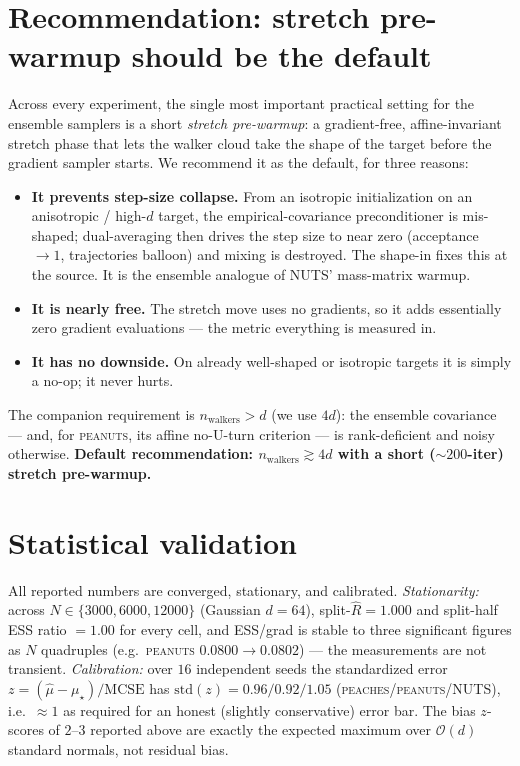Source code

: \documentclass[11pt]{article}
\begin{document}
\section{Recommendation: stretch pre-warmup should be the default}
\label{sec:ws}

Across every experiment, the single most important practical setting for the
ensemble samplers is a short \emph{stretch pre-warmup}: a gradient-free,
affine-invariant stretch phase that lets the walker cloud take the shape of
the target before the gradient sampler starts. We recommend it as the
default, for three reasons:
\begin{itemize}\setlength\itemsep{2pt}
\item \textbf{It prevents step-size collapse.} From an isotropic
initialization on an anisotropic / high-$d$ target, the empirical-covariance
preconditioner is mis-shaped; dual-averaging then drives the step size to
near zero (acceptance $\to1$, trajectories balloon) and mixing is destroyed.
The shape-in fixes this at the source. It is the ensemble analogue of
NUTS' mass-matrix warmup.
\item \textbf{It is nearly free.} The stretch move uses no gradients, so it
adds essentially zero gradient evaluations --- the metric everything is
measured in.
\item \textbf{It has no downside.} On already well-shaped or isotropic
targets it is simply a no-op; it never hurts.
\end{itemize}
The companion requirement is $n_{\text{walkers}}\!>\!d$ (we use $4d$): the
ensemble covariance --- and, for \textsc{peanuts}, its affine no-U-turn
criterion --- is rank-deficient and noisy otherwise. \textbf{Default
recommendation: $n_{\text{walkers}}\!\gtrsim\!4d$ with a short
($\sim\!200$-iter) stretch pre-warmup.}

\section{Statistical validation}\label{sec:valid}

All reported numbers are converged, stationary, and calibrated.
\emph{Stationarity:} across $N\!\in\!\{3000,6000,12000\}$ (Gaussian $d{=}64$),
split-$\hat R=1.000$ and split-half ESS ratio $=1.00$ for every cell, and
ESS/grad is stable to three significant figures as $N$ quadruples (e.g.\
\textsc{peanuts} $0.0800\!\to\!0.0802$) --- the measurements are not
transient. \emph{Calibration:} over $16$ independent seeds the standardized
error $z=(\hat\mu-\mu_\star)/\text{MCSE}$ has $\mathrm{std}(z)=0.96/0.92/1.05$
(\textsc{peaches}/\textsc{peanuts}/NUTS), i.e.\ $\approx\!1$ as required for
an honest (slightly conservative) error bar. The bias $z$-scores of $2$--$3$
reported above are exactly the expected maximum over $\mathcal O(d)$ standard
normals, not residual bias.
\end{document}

* * *

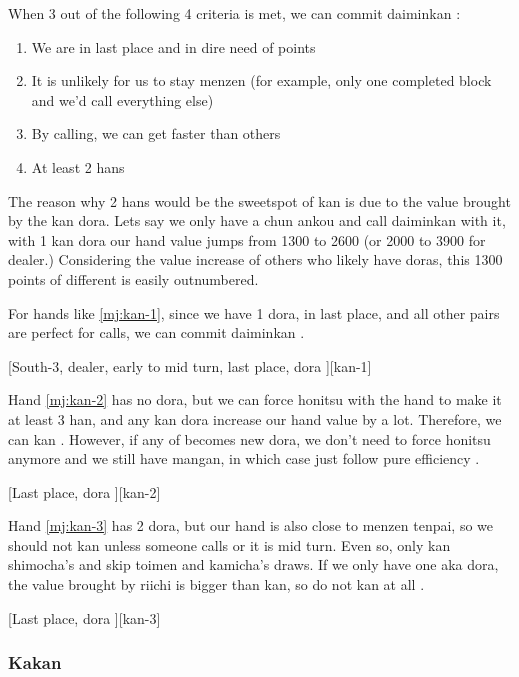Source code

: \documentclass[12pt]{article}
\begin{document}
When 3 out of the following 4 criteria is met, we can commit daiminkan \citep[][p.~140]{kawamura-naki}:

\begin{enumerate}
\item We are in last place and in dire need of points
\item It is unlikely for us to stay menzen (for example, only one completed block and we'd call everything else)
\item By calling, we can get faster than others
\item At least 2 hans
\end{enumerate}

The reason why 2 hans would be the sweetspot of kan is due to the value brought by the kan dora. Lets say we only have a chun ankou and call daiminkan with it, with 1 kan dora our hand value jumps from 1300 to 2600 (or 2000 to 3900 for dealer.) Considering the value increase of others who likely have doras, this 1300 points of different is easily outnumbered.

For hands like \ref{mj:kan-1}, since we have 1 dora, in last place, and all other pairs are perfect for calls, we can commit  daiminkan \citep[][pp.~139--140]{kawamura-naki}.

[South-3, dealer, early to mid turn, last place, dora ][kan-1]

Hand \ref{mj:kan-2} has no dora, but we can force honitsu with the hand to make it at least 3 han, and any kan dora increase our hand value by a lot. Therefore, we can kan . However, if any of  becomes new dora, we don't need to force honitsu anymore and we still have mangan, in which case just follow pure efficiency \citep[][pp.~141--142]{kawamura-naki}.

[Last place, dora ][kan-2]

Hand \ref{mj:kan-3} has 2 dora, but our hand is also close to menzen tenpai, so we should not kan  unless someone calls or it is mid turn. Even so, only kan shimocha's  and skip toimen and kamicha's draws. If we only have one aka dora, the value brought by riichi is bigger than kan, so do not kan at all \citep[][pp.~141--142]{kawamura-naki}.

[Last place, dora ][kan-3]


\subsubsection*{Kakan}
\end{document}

**Required work**
In the listing above, find the line with "faster than others" and the line with "The reason why", then reproduce both and every line between them exactly.

**Problem solution**
\item By calling, we can get faster than others
\item At least 2 hans
\end{enumerate}

The reason why 2 hans would be the sweetspot of kan is due to the value brought by the kan dora. Lets say we only have a chun ankou and call daiminkan with it, with 1 kan dora our hand value jumps from 1300 to 2600 (or 2000 to 3900 for dealer.) Considering the value increase of others who likely have doras, this 1300 points of different is easily outnumbered.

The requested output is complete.